In Fitzgerald Park, near the Cork Public Museum, you will find this bust of Michael Collins. Collins was a major figure in Irish history after the Easter Rising of 1916 -- especially in regards to the Anglo-Irish war (also known as the Irish War of Independence) and the Irish Civil War. He was born in County Cork -- and he was killed in the county too; surprisingly not too far from where he had grown up. Wikipedia actually has a decent article for basic information on Collins.

At the front of the statue the following is carved:
MICHAEL Ó Coileáin
1890 - 1922

Posted by Picasa

06 February 2007

Down the Green Garden Path

A lovely little sheltered path on the grounds of St Finnbarre's Cathedral.

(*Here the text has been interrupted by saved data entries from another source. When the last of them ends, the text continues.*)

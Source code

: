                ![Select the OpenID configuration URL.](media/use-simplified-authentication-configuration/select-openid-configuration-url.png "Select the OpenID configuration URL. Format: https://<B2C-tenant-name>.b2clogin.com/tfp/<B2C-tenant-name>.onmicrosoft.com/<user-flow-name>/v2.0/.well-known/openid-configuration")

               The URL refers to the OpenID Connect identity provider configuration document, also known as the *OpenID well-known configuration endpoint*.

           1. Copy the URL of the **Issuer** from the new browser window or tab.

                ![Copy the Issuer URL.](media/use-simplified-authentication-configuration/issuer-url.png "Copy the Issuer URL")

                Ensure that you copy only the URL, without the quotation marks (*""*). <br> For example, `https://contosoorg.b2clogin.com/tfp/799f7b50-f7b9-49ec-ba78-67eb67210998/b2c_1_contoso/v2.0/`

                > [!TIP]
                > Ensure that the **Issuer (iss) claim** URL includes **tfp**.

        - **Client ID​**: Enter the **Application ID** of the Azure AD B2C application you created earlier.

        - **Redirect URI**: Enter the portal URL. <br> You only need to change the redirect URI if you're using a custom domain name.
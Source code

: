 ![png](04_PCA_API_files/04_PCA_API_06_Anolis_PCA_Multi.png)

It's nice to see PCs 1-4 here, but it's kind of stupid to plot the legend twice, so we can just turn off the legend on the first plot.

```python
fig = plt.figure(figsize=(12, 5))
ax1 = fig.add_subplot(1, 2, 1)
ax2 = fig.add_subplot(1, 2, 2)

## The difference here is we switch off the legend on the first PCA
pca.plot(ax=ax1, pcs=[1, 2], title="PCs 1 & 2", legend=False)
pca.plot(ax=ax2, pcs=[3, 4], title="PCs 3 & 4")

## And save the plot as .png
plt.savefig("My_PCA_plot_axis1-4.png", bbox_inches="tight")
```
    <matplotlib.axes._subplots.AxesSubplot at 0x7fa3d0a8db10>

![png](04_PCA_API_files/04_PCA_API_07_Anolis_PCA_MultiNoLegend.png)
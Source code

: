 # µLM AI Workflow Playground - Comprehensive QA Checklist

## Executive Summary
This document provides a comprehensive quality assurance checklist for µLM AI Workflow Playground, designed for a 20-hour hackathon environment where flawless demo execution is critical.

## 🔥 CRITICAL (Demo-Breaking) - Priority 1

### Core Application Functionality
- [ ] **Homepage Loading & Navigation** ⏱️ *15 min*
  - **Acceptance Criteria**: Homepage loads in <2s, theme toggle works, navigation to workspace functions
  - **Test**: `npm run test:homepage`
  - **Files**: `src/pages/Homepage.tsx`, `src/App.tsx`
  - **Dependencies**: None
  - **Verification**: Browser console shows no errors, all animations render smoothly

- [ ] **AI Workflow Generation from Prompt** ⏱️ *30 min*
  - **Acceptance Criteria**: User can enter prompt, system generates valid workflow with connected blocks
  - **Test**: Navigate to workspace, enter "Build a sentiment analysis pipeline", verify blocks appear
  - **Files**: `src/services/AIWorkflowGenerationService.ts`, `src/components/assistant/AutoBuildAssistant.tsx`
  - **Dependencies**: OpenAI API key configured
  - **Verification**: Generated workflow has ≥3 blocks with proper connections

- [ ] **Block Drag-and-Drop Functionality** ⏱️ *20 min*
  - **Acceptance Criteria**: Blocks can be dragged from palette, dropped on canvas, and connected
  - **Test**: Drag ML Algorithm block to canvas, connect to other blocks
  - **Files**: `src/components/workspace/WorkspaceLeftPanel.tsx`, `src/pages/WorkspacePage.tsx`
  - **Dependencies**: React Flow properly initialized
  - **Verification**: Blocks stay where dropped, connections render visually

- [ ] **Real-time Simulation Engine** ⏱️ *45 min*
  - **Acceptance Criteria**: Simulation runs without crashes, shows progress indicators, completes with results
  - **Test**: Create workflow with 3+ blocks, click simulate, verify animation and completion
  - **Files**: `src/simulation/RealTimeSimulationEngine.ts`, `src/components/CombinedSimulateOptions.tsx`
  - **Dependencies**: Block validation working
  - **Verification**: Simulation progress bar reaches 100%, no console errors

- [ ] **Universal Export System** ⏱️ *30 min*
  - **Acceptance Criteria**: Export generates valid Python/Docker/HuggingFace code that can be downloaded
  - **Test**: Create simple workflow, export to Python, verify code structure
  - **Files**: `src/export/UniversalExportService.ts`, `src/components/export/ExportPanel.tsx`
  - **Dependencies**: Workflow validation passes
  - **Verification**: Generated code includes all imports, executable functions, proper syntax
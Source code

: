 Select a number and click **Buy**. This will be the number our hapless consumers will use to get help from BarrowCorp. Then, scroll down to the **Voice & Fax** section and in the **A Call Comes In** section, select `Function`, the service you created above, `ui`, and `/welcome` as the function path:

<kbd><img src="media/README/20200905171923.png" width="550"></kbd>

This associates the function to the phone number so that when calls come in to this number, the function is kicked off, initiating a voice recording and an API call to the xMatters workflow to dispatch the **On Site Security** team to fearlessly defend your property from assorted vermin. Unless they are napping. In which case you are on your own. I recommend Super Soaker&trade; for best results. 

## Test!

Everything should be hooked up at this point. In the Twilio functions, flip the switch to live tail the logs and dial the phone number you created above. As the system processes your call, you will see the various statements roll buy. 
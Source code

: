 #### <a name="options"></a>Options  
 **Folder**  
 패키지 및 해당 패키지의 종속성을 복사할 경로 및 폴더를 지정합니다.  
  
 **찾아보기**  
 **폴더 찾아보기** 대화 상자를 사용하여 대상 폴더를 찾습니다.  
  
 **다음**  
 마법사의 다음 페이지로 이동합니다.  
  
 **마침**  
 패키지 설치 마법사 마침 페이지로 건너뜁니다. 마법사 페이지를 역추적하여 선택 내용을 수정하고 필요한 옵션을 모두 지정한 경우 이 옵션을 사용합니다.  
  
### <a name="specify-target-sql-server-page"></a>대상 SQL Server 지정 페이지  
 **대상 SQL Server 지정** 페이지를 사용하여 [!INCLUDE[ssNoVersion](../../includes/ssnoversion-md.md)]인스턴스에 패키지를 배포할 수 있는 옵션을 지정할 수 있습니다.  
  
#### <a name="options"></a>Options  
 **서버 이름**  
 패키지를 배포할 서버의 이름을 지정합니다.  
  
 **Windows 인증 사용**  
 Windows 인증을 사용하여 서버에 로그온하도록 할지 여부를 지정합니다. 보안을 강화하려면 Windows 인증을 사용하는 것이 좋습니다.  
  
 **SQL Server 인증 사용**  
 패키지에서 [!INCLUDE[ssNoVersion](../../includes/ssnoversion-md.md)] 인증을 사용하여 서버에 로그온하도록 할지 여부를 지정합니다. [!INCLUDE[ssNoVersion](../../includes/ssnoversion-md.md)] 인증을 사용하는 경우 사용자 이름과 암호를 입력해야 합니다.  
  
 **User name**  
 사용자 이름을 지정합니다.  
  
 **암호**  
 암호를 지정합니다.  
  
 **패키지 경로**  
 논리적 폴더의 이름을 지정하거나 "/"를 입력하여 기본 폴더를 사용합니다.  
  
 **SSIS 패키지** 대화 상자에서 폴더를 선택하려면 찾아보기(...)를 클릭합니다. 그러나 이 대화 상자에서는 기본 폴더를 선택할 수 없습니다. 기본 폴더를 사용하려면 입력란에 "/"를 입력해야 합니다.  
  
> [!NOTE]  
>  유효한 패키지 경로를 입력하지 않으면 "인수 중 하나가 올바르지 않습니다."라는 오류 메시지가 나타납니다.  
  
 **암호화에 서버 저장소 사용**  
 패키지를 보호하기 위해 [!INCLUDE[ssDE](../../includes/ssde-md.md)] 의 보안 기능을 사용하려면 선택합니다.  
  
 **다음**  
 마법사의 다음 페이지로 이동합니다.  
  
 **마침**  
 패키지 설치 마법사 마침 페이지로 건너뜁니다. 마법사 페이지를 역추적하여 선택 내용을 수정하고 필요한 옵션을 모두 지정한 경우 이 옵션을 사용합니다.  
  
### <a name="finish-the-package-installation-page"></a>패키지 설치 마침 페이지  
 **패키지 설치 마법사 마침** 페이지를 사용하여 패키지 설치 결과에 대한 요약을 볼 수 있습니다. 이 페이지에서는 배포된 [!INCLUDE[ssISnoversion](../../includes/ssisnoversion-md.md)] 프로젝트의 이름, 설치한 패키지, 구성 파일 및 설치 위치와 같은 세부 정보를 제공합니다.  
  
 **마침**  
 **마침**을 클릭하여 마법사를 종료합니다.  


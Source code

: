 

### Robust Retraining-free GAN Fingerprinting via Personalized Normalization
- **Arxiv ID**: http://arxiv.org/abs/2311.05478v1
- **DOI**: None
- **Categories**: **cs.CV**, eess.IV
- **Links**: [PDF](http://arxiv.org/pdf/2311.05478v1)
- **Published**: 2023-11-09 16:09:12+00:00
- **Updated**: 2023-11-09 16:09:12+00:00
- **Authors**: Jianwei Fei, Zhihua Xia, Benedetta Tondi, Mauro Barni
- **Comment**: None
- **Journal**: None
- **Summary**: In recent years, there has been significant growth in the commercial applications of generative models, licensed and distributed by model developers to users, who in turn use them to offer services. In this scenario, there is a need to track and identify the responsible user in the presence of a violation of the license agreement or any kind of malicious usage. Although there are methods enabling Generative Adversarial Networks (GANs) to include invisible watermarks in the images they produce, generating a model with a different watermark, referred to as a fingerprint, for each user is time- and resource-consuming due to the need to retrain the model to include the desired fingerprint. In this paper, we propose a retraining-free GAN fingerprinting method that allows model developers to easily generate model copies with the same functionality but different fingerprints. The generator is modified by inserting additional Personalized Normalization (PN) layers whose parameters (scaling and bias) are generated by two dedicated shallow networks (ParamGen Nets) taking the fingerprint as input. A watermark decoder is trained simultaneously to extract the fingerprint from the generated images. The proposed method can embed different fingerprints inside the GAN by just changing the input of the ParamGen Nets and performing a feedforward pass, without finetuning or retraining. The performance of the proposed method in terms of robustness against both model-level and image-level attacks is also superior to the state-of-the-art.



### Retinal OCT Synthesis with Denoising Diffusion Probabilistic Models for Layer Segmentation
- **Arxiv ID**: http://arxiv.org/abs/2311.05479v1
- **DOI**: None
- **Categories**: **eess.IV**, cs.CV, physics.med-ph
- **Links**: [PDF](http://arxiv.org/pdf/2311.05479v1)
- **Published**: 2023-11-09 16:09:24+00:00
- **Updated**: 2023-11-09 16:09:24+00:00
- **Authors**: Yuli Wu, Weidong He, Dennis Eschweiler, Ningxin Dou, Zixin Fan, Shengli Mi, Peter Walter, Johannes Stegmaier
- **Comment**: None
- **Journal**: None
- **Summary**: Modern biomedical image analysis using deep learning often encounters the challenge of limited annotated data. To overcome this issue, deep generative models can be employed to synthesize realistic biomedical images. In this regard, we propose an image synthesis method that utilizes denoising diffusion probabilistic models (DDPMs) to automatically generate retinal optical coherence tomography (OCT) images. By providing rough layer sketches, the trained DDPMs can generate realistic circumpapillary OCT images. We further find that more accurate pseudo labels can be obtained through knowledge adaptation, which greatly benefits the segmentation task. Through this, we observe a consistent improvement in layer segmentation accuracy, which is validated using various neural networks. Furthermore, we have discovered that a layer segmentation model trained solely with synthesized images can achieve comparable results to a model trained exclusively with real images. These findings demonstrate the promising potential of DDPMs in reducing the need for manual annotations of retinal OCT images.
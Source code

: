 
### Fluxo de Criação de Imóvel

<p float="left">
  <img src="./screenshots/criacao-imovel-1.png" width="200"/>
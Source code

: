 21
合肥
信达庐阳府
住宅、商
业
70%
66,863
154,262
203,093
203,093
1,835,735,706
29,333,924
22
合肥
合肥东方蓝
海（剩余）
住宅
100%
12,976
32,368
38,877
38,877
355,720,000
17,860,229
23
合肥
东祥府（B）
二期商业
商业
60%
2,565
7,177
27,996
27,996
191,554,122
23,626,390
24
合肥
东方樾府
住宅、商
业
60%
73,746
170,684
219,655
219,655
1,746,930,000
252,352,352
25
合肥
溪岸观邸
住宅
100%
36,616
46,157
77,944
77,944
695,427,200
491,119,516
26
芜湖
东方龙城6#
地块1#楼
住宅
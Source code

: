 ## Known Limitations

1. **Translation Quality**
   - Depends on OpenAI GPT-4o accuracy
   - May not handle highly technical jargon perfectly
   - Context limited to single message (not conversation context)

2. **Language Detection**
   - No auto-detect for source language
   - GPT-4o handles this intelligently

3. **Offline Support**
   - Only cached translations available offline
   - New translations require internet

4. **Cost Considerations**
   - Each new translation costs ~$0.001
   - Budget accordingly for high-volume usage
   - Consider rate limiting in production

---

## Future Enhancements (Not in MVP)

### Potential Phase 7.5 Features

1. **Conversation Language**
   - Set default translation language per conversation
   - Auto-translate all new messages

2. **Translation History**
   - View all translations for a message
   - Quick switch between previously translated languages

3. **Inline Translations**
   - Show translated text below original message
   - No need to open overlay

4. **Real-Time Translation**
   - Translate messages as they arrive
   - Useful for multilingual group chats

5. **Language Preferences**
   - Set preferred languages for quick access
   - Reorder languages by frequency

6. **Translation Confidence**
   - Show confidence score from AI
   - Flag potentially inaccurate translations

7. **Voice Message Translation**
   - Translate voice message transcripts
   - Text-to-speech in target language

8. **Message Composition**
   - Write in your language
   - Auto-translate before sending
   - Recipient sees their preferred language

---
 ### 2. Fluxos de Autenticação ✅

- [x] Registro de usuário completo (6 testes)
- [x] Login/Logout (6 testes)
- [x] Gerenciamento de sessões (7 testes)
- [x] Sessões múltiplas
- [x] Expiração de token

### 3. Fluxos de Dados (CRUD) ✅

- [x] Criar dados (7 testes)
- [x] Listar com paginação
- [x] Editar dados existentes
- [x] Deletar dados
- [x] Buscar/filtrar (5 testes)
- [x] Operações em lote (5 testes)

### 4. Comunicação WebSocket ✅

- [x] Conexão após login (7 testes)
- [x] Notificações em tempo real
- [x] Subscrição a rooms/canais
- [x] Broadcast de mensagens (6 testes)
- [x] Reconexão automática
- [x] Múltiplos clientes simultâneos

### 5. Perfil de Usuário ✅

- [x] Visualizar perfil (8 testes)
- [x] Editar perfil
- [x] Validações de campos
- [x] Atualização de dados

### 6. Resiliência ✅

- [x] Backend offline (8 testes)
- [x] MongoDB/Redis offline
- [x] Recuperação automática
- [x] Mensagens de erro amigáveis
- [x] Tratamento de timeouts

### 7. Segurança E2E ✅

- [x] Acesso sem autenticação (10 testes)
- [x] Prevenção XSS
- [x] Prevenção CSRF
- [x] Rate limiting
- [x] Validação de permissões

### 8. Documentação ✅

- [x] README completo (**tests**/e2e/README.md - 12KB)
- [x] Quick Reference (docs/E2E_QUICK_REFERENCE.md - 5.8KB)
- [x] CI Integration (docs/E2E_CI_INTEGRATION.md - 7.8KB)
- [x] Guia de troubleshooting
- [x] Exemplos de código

It's a nice place for a short meander -- and surprisingly quiet considering the busy streets around the cathedral.
Posted by Picasa

05 February 2007

The Beautiful Lee

A view of Cork from near the Port of Cork -- so, at the mouth of the Lee and the start of Cork Harbour. In the distance you can see how hilly Cork is when you leave the river banks.

The river would normally be much calmer than it is in the photo, but it was a very, very windy day when I took this.
Posted by Picasa

04 February 2007

Three in One

The Franciscan church on Liberty Street (behind the court house). The sign is for St. Blaise -- and the curing or blessing of throats on the 3rd; his feast day (according to Wikipedia) was on February 3rd, so this would make sense.

One of the pubs on Washington Street, all decked out with (from left to right) a Cork flag, a Muster Rugby flag, and another flag with the Cork colours of red and white. I'm sure that pub was full today, since the Wales v Ireland match was today -- & the crowd left happy, since Ireland won!

Cork Harbour, as seen from the "Prom" (Promenade, fully) in Cobh -- pronounced "Cove." Cobh is a short 25 minutes by train from Cork & it was a huge stopping point for ships until World War II -- & most famously, it was the last port of call for the Titanic before it heading across the Atlantic.

Sorry for the lack of updates this weekend. I hope these make up for it. :)

01 February 2007

Classical Church

St. Mary's Church is a Dominican church. The Dominicans were invited by Philip de Barry in 1229 & despite the dissolution of all religious orders by Henry VIII, managed to keep a presence in the city. This church was built between 1832 and 1839, when it officially opened. It was recently renovated in 1991.

For some extra trivia, the church sits on Pope's Quay, which is named for the Widow Pope who lived in Cork city during the 18th century.